- **TASK MATERIAL**:

*** Block opens ***

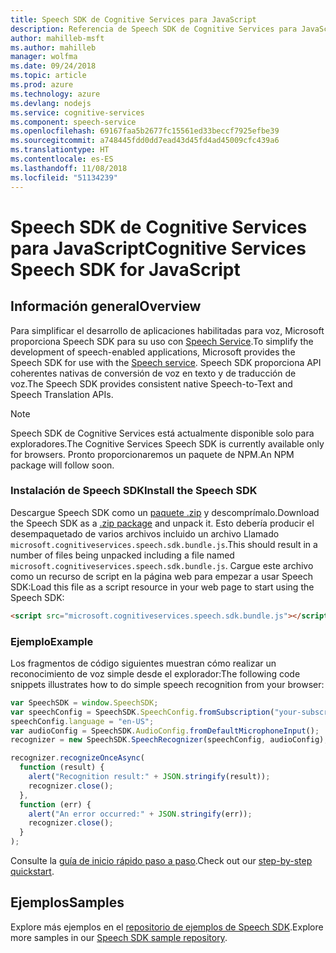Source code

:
 ```yaml
---
title: Speech SDK de Cognitive Services para JavaScript
description: Referencia de Speech SDK de Cognitive Services para JavaScript
author: mahilleb-msft
ms.author: mahilleb
manager: wolfma
ms.date: 09/24/2018
ms.topic: article
ms.prod: azure
ms.technology: azure
ms.devlang: nodejs
ms.service: cognitive-services
ms.component: speech-service
ms.openlocfilehash: 69167faa5b2677fc15561ed33beccf7925efbe39
ms.sourcegitcommit: a748445fdd0dd7ead43d45fd4ad45009cfc439a6
ms.translationtype: HT
ms.contentlocale: es-ES
ms.lasthandoff: 11/08/2018
ms.locfileid: "51134239"
---
```

# <a name="cognitive-services-speech-sdk-for-javascript"></a><span data-ttu-id="7ae18-103">Speech SDK de Cognitive Services para JavaScript</span><span class="sxs-lookup"><span data-stu-id="7ae18-103">Cognitive Services Speech SDK for JavaScript</span></span>

## <a name="overview"></a><span data-ttu-id="7ae18-104">Información general</span><span class="sxs-lookup"><span data-stu-id="7ae18-104">Overview</span></span>

<span data-ttu-id="7ae18-105">Para simplificar el desarrollo de aplicaciones habilitadas para voz, Microsoft proporciona Speech SDK para su uso con [Speech Service](https://aka.ms/csspeech).</span><span class="sxs-lookup"><span data-stu-id="7ae18-105">To simplify the development of speech-enabled applications, Microsoft provides the Speech SDK for use with the [Speech service](https://aka.ms/csspeech).</span></span>
<span data-ttu-id="7ae18-106">Speech SDK proporciona API coherentes nativas de conversión de voz en texto y de traducción de voz.</span><span class="sxs-lookup"><span data-stu-id="7ae18-106">The Speech SDK provides consistent native Speech-to-Text and Speech Translation APIs.</span></span>

> [!NOTE]
> <span data-ttu-id="7ae18-107">Speech SDK de Cognitive Services está actualmente disponible solo para exploradores.</span><span class="sxs-lookup"><span data-stu-id="7ae18-107">The Cognitive Services Speech SDK is currently available only for browsers.</span></span>
> <span data-ttu-id="7ae18-108">Pronto proporcionaremos un paquete de NPM.</span><span class="sxs-lookup"><span data-stu-id="7ae18-108">An NPM package will follow soon.</span></span>

### <a name="install-the-speech-sdk"></a><span data-ttu-id="7ae18-109">Instalación de Speech SDK</span><span class="sxs-lookup"><span data-stu-id="7ae18-109">Install the Speech SDK</span></span>

<span data-ttu-id="7ae18-110">Descargue Speech SDK como un [paquete .zip](https://aka.ms/csspeech/jsbrowserpackage) y descomprímalo.</span><span class="sxs-lookup"><span data-stu-id="7ae18-110">Download the Speech SDK as a [.zip package](https://aka.ms/csspeech/jsbrowserpackage) and unpack it.</span></span>
<span data-ttu-id="7ae18-111">Esto debería producir el desempaquetado de varios archivos incluido un archivo Llamado `microsoft.cognitiveservices.speech.sdk.bundle.js`.</span><span class="sxs-lookup"><span data-stu-id="7ae18-111">This should result in a number of files being unpacked including a file named `microsoft.cognitiveservices.speech.sdk.bundle.js`.</span></span>
<span data-ttu-id="7ae18-112">Cargue este archivo como un recurso de script en la página web para empezar a usar Speech SDK:</span><span class="sxs-lookup"><span data-stu-id="7ae18-112">Load this file as a script resource in your web page to start using the Speech SDK:</span></span>

```html
<script src="microsoft.cognitiveservices.speech.sdk.bundle.js"></script>
```

### <a name="example"></a><span data-ttu-id="7ae18-113">Ejemplo</span><span class="sxs-lookup"><span data-stu-id="7ae18-113">Example</span></span> 

<span data-ttu-id="7ae18-114">Los fragmentos de código siguientes muestran cómo realizar un reconocimiento de voz simple desde el explorador:</span><span class="sxs-lookup"><span data-stu-id="7ae18-114">The following code snippets illustrates how to do simple speech recognition from your browser:</span></span>

```javascript 
var SpeechSDK = window.SpeechSDK;
var speechConfig = SpeechSDK.SpeechConfig.fromSubscription("your-subscription-key", "your-service-region");
speechConfig.language = "en-US";
var audioConfig = SpeechSDK.AudioConfig.fromDefaultMicrophoneInput();
recognizer = new SpeechSDK.SpeechRecognizer(speechConfig, audioConfig);

recognizer.recognizeOnceAsync(
  function (result) {
    alert("Recognition result:" + JSON.stringify(result));
    recognizer.close();
  },
  function (err) {
    alert("An error occurred:" + JSON.stringify(err));
    recognizer.close();
  }
);
``` 

<span data-ttu-id="7ae18-115">Consulte la [guía de inicio rápido paso a paso](/azure/cognitive-services/speech-service/quickstart-js-browser).</span><span class="sxs-lookup"><span data-stu-id="7ae18-115">Check out our [step-by-step quickstart](/azure/cognitive-services/speech-service/quickstart-js-browser).</span></span>

## <a name="samples"></a><span data-ttu-id="7ae18-116">Ejemplos</span><span class="sxs-lookup"><span data-stu-id="7ae18-116">Samples</span></span>

<span data-ttu-id="7ae18-117">Explore más ejemplos en el [repositorio de ejemplos de Speech SDK](https://aka.ms/csspeech/samples).</span><span class="sxs-lookup"><span data-stu-id="7ae18-117">Explore more samples in our [Speech SDK sample repository](https://aka.ms/csspeech/samples).</span></span>

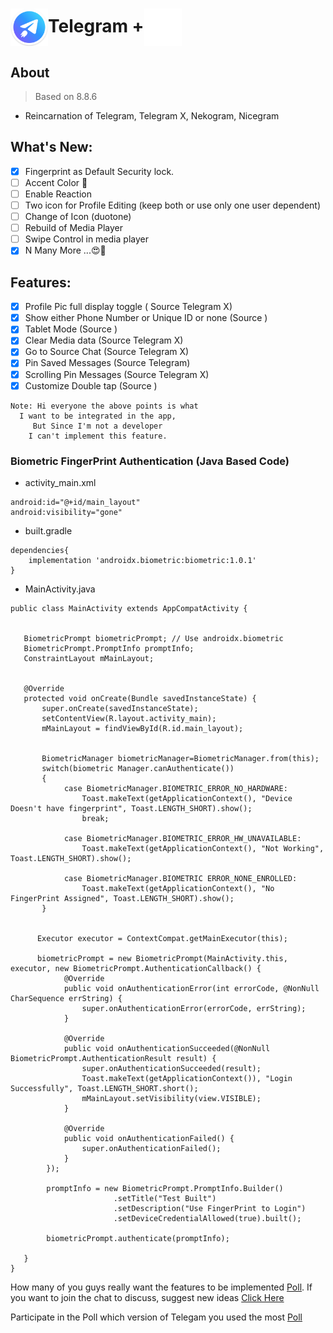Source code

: # <img align="left" src="ic_launcher.png" height="60" width="60" /> <p align=left>Telegram +<img align="center" src="icon_foreground.png" height="60" width="60" ></p>

## About 
>Based on 8.8.6

- Reincarnation of Telegram, Telegram X, Nekogram, Nicegram 

## What's New:

- [x] Fingerprint as Default Security lock.
- [ ] Accent Color 🎨
- [ ] Enable Reaction
- [ ] Two icon for Profile Editing (keep both or use only one user dependent)
- [ ] Change of Icon (duotone)
- [ ] Rebuild of Media Player 
- [ ] Swipe Control in media player 
- [x] N Many More ...😍🥳

## Features:

- [x] Profile Pic full display toggle ( Source Telegram X)
- [x] Show either Phone Number or Unique ID or none (Source )
- [x] Tablet Mode (Source )
- [x] Clear Media data (Source Telegram X)
- [x] Go to Source Chat (Source Telegram X)
- [x] Pin Saved Messages (Source Telegram)
- [x] Scrolling Pin Messages (Source Telegram X)
- [x] Customize Double tap (Source )

```
Note: Hi everyone the above points is what 
  I want to be integrated in the app,
     But Since I'm not a developer 
    I can't implement this feature.
```   
### Biometric FingerPrint Authentication (Java Based Code)

- activity_main.xml
```
android:id="@+id/main_layout"
android:visibility="gone"
```

- built.gradle
```
dependencies{
    implementation 'androidx.biometric:biometric:1.0.1'
}
```

- MainActivity.java
```
public class MainActivity extends AppCompatActivity {
    

   BiometricPrompt biometricPrompt; // Use androidx.biometric
   BiometricPrompt.PromptInfo promptInfo;
   ConstraintLayout mMainLayout;


   @Override
   protected void onCreate(Bundle savedInstanceState) {
       super.onCreate(savedInstanceState);
       setContentView(R.layout.activity_main);
       mMainLayout = findViewById(R.id.main_layout);


       BiometricManager biometricManager=BiometricManager.from(this);
       switch(biometric Manager.canAuthenticate())
       {
            case BiometricManager.BIOMETRIC_ERROR_NO_HARDWARE:
                Toast.makeText(getApplicationContext(), "Device Doesn't have fingerprint", Toast.LENGTH_SHORT).show();
                break;

            case BiometricManager.BIOMETRIC_ERROR_HW_UNAVAILABLE:
                Toast.makeText(getApplicationContext(), "Not Working", Toast.LENGTH_SHORT).show();

            case BiometricManager.BIOMETRIC ERROR_NONE_ENROLLED:
                Toast.makeText(getApplicationContext(), "No FingerPrint Assigned", Toast.LENGTH_SHORT).show();
       }

       
      Executor executor = ContextCompat.getMainExecutor(this);

      biometricPrompt = new BiometricPrompt(MainActivity.this, executor, new BiometricPrompt.AuthenticationCallback() {
            @Override
            public void onAuthenticationError(int errorCode, @NonNull CharSequence errString) {
                super.onAuthenticationError(errorCode, errString);
            }

            @Override
            public void onAuthenticationSucceeded(@NonNull BiometricPrompt.AuthenticationResult result) {
                super.onAuthenticationSucceeded(result);
                Toast.makeText(getApplicationContext()), "Login Successfully", Toast.LENGTH_SHORT.short();
                mMainLayout.setVisibility(view.VISIBLE);
            }

            @Override
            public void onAuthenticationFailed() {
                super.onAuthenticationFailed();
            }
        });

        promptInfo = new BiometricPrompt.PromptInfo.Builder()
                       .setTitle("Test Built")
                       .setDescription("Use FingerPrint to Login")
                       .setDeviceCredentialAllowed(true).built();

        biometricPrompt.authenticate(promptInfo);

   }  
}
```

How many of you guys really want the features to be implemented [Poll](). If you want to join the chat to discuss, suggest new ideas [Click Here]() 

Participate in the Poll which version of Telegam you used the most [Poll]()
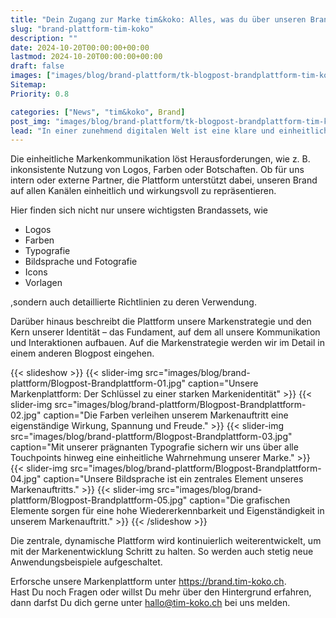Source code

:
 ```yaml
---
title: "Dein Zugang zur Marke tim&koko: Alles, was du über unseren Brand wissen musst."
slug: "brand-plattform-tim-koko"
description: ""
date: 2024-10-20T00:00:00+00:00
lastmod: 2024-10-20T00:00:00+00:00
draft: false
images: ["images/blog/brand-plattform/tk-blogpost-brandplattform-tim-koko.png"]
Sitemap:
Priority: 0.8

categories: ["News", "tim&koko", Brand]
post_img: "images/blog/brand-plattform/tk-blogpost-brandplattform-tim-koko.png"
lead: "In einer zunehmend digitalen Welt ist eine klare und einheitliche Markenkommunikation wichtiger denn je. Unsere Markenplattform dient als zentrale Anlaufstelle, um unseren Brand zu präsentieren und ein konsistentes Markenerlebnis zu gewährleisten."
---
```


Die einheitliche Markenkommunikation löst Herausforderungen, wie z. B. inkonsistente Nutzung von Logos, Farben oder Botschaften. Ob für uns intern oder externe Partner, die Plattform unterstützt dabei, unseren Brand auf allen Kanälen einheitlich und wirkungsvoll zu repräsentieren.

Hier finden sich nicht nur unsere wichtigsten Brandassets, wie

* Logos
* Farben
* Typografie
* Bildsprache und Fotografie
* Icons
* Vorlagen

,sondern auch detaillierte Richtlinien zu deren Verwendung.

Darüber hinaus beschreibt die Plattform unsere Markenstrategie und den Kern unserer Identität – das Fundament, auf dem all unsere Kommunikation und Interaktionen aufbauen. Auf die Markenstrategie werden wir im Detail in einem anderen Blogpost eingehen.

{{< slideshow >}}
{{< slider-img src="images/blog/brand-plattform/Blogpost-Brandplattform-01.jpg" caption="Unsere Markenplattform: Der Schlüssel zu einer starken Markenidentität" >}}
{{< slider-img src="images/blog/brand-plattform/Blogpost-Brandplattform-02.jpg" caption="Die Farben verleihen unserem Markenauftritt eine eigenständige Wirkung, Spannung und Freude." >}}
{{< slider-img src="images/blog/brand-plattform/Blogpost-Brandplattform-03.jpg" caption="Mit unserer prägnanten Typografie sichern wir uns über alle Touchpoints hinweg eine einheitliche Wahrnehmung unserer Marke." >}}
{{< slider-img src="images/blog/brand-plattform/Blogpost-Brandplattform-04.jpg" caption="Unsere Bildsprache ist ein zentrales Element unseres Markenauftritts." >}}
{{< slider-img src="images/blog/brand-plattform/Blogpost-Brandplattform-05.jpg" caption="Die grafischen Elemente sorgen für eine hohe Wiedererkennbarkeit und Eigenständigkeit in unserem Markenauftritt." >}}
{{< /slideshow >}}

Die zentrale, dynamische Plattform wird kontinuierlich weiterentwickelt, um mit der Markenentwicklung Schritt zu halten. So werden auch stetig neue Anwendungsbeispiele aufgeschaltet.
<br />

Erforsche unsere Markenplattform unter <https://brand.tim-koko.ch>. <br />
Hast Du noch Fragen oder willst Du mehr über den Hintergrund erfahren, dann darfst Du dich gerne unter [hallo@tim-koko.ch](mailto:hallo@tim-koko.ch) bei uns melden.
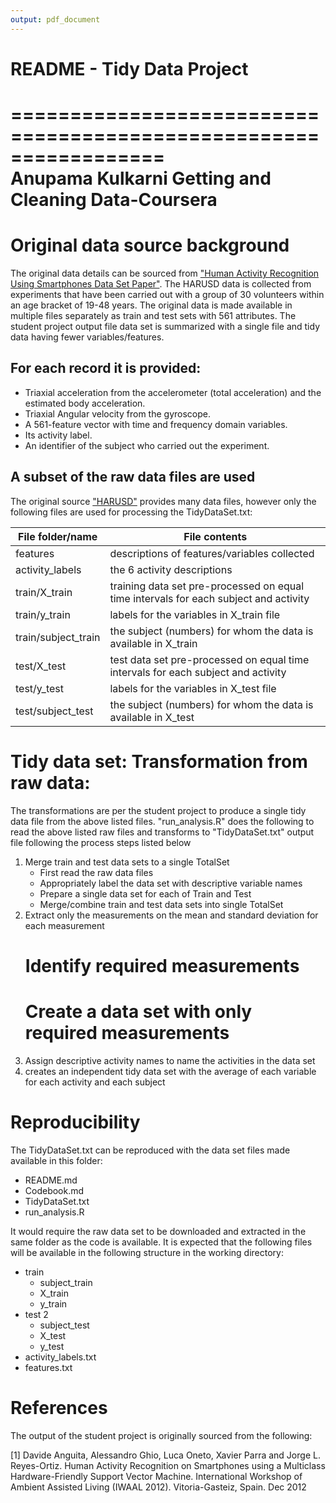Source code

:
 ```yaml
---
output: pdf_document
---
```

# README - Tidy Data Project 

=================================================================  
Anupama Kulkarni 
Getting and Cleaning Data-Coursera 
==================================================================

# Original data source background 

The original data details can be sourced from ["Human Activity Recognition Using Smartphones Data Set Paper"](http://archive.ics.uci.edu/ml/datasets/Human+Activity+Recognition+Using+Smartphones).  The HARUSD data is collected from experiments that have been carried out with a group of 30 volunteers within an age bracket of 19-48 years. The original data is made available in multiple files separately as train and test sets with 561 attributes.  The student project output file data set is summarized with a single file and tidy data having fewer variables/features.

## For each record it is provided:

- Triaxial acceleration from the accelerometer (total acceleration) and the estimated body acceleration.
- Triaxial Angular velocity from the gyroscope. 
- A 561-feature vector with time and frequency domain variables. 
- Its activity label. 
- An identifier of the subject who carried out the experiment.

## A subset of the raw data files are used

The original source ["HARUSD"](http://archive.ics.uci.edu/ml/datasets/Human+Activity+Recognition+Using+Smartphones) provides many data files, however only the following files are used for processing the TidyDataSet.txt:

File folder/name | File contents
-------------- | --------------
features | descriptions of features/variables collected
activity_labels | the 6 activity descriptions
train/X_train | training data set pre-processed on equal time intervals for each subject and activity
train/y_train | labels for the variables in X_train file
train/subject_train | the subject (numbers) for whom the data is available in X_train
test/X_test | test data set pre-processed on equal time intervals for each subject and activity
test/y_test | labels for the variables in X_test file
test/subject_test | the subject (numbers) for whom the data is available in X_test


# Tidy data set: Transformation from raw data:


The transformations are per the student project to produce a single tidy data file from the above listed files. "run_analysis.R" does the following to read the above listed raw files and transforms to "TidyDataSet.txt" output file following the process steps listed below

1. Merge train and test data sets to a single TotalSet
    + First read the raw data files
    + Appropriately label the data set with descriptive variable names
    + Prepare a single data set for each of Train and Test
    + Merge/combine train and test data sets into single TotalSet
2. Extract only the measurements on the mean and standard deviation for each measurement
    # Identify required measurements
    # Create a data set with only required measurements
3. Assign descriptive activity names to name the activities in the data set
4. creates an independent tidy data set with the average of each variable for each activity and each subject


# Reproducibility

The TidyDataSet.txt can be reproduced with the data set files made available in this folder:

- README.md
- Codebook.md
- TidyDataSet.txt
- run_analysis.R

It would require the raw data set to be downloaded and extracted in the same folder as the code is available.  It is expected that the following files will be available in the following structure in the working directory:


* train 
    + subject_train 
    + X_train 
    + y_train 
* test 2
    + subject_test 
    + X_test 
    + y_test 
* activity_labels.txt 
* features.txt   

# References

The output of the student project is originally sourced from the following:

[1] Davide Anguita, Alessandro Ghio, Luca Oneto, Xavier Parra and Jorge L. Reyes-Ortiz. Human Activity Recognition on Smartphones using a 
Multiclass Hardware-Friendly Support Vector Machine. International Workshop of Ambient Assisted Living (IWAAL 2012). Vitoria-Gasteiz, Spain. Dec 2012

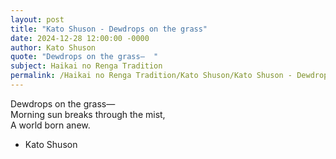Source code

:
 ```yaml
---
layout: post
title: "Kato Shuson - Dewdrops on the grass"
date: 2024-12-28 12:00:00 -0000
author: Kato Shuson
quote: "Dewdrops on the grass—  "
subject: Haikai no Renga Tradition
permalink: /Haikai no Renga Tradition/Kato Shuson/Kato Shuson - Dewdrops on the grass
---
```


Dewdrops on the grass—  
Morning sun breaks through the mist,  
A world born anew.

- Kato Shuson
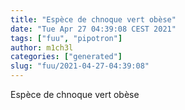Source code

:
 ```yaml
---
title: "Espèce de chnoque vert obèse"
date: "Tue Apr 27 04:39:08 CEST 2021"
tags: ["fuu", "pipotron"]
author: m1ch3l
categories: ["generated"]
slug: "fuu/2021-04-27-04:39:08"
---
```


Espèce de chnoque vert obèse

*** Block closes ***

- **YOUR OBJECTIVE**:
Among the lines above, count those that include the word "Bildsprache". Give only the result.

- **SOLUTION TO THIS EXERCISE**:
2